## What you will do:
Output range, inclusive: from the line containing "[^2]: Yoshihiko Nakamura." to the line containing "[^3]: S. Starke, N.". Restate those lines from the data below word for word and only those.

## Records for this exercise:
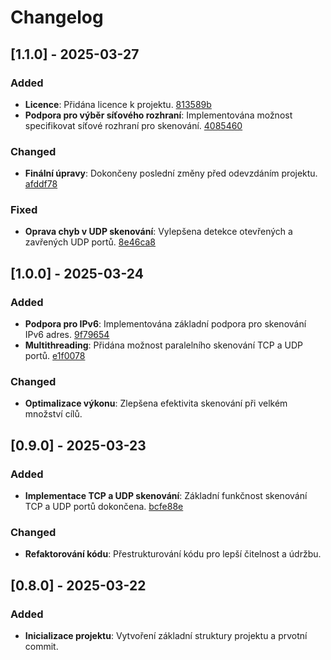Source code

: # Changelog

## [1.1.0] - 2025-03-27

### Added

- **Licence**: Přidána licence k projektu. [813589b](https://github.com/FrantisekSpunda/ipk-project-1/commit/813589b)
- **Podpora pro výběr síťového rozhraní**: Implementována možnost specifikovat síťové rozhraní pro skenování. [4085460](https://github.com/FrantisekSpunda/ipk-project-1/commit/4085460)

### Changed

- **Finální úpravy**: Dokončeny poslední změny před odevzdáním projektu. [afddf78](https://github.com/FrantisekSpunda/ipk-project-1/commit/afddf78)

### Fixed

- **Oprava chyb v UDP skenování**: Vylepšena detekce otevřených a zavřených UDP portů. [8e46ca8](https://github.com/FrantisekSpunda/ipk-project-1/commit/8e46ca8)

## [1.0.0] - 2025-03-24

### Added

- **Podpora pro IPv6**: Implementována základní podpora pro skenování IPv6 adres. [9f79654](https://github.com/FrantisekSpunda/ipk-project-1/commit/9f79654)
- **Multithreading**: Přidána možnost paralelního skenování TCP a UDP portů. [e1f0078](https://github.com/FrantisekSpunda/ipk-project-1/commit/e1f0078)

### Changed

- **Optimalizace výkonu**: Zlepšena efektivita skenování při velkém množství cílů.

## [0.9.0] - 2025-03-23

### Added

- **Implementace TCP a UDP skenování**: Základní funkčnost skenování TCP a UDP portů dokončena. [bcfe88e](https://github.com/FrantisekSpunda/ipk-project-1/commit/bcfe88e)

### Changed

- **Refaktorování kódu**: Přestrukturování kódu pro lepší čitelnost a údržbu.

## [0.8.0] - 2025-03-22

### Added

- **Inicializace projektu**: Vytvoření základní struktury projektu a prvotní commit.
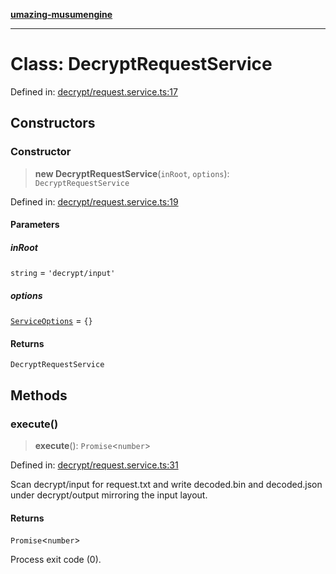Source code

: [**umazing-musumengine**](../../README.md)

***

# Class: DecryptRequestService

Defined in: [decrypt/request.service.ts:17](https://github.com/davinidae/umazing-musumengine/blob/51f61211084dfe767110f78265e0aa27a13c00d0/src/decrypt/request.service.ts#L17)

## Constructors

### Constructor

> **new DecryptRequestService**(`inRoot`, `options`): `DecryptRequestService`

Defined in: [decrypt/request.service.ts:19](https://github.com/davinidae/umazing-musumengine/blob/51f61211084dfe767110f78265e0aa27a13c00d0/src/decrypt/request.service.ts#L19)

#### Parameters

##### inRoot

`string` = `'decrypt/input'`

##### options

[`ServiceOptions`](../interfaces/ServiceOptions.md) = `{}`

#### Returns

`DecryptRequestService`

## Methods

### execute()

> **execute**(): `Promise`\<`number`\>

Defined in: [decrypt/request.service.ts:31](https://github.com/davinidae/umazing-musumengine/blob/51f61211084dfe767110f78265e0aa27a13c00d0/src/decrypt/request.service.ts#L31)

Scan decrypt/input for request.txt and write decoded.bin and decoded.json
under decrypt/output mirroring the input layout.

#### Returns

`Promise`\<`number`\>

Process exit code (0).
* * *
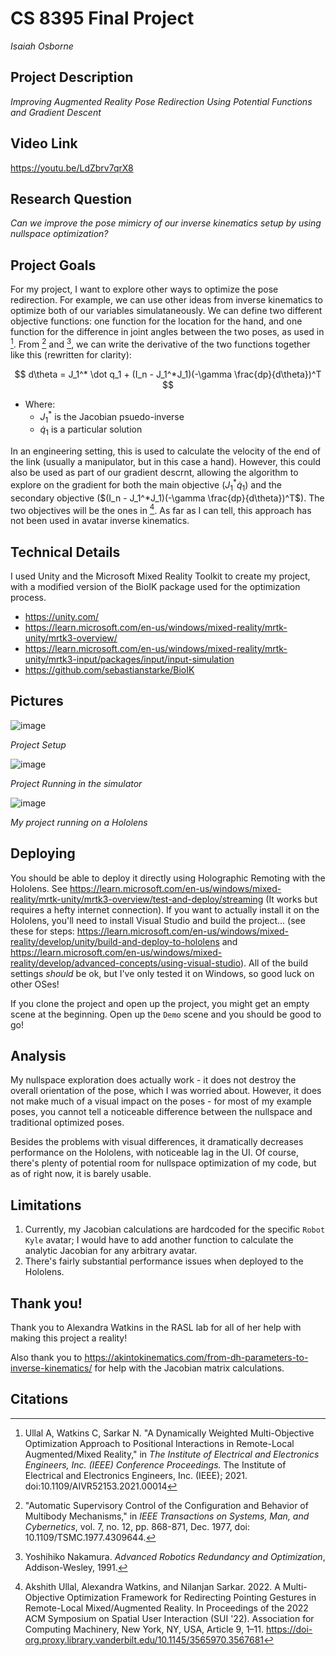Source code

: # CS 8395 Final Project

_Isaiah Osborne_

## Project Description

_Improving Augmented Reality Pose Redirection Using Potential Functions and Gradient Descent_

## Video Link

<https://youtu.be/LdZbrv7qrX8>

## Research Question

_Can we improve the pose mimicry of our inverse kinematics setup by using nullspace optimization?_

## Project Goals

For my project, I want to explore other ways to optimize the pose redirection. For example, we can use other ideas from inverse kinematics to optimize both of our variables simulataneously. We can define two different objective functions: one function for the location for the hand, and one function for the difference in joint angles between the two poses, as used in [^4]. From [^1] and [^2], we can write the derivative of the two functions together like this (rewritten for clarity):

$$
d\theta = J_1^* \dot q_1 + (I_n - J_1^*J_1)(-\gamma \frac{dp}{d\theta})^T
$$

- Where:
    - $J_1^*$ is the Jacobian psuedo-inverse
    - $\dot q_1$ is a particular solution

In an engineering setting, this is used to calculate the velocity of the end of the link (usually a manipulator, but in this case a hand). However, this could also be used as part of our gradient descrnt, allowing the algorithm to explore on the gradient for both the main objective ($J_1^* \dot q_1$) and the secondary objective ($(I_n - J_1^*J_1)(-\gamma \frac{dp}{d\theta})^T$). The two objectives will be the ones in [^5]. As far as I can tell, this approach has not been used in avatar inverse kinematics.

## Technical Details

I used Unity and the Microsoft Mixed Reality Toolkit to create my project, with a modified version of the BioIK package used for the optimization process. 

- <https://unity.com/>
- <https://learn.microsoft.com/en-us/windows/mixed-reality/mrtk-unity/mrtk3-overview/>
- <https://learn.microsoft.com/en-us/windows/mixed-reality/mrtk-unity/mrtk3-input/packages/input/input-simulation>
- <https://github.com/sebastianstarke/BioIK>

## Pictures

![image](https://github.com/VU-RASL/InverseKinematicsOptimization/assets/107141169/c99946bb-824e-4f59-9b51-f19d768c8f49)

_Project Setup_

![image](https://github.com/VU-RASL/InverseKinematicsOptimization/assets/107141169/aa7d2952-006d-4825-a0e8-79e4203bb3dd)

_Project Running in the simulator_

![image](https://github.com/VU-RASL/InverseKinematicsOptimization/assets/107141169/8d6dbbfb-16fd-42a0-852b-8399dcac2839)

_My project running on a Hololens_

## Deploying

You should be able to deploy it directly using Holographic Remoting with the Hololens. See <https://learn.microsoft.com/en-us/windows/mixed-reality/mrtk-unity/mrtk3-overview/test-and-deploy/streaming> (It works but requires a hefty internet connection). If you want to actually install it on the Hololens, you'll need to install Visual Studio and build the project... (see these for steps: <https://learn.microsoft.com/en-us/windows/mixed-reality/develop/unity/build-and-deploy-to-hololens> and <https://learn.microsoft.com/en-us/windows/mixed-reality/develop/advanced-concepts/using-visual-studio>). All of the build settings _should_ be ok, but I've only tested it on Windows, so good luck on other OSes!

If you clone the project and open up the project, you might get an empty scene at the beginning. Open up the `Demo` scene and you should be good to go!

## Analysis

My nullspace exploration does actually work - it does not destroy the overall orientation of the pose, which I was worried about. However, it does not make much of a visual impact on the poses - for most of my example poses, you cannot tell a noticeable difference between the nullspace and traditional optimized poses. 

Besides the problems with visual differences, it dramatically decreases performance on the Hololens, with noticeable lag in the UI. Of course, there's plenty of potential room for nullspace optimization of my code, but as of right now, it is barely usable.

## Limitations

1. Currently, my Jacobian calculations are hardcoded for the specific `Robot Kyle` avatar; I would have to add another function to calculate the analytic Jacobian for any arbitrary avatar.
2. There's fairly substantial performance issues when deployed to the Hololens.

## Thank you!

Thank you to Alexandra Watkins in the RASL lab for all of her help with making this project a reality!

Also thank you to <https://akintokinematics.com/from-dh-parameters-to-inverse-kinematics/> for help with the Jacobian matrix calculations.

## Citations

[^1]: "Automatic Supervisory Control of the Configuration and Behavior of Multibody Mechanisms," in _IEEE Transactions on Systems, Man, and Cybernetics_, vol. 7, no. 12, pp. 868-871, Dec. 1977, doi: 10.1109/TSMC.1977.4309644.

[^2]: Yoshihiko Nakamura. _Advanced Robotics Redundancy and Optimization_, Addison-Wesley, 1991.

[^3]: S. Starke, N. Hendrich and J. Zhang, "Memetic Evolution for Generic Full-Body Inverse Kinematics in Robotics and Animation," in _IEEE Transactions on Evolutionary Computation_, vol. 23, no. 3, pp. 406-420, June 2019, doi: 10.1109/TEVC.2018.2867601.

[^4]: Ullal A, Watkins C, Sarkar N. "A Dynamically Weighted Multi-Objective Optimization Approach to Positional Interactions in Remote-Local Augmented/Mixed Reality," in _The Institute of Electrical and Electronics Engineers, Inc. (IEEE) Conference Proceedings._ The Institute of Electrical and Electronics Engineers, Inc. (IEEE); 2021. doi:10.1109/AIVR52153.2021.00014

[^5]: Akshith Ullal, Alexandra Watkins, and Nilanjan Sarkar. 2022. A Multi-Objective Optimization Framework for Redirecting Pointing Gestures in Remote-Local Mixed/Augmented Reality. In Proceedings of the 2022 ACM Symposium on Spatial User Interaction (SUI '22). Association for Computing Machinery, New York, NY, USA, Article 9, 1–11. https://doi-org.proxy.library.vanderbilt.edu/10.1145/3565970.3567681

## Task response:
[^2]: Yoshihiko Nakamura. _Advanced Robotics Redundancy and Optimization_, Addison-Wesley, 1991.

[^3]: S. Starke, N. Hendrich and J. Zhang, "Memetic Evolution for Generic Full-Body Inverse Kinematics in Robotics and Animation," in _IEEE Transactions on Evolutionary Computation_, vol. 23, no. 3, pp. 406-420, June 2019, doi: 10.1109/TEVC.2018.2867601.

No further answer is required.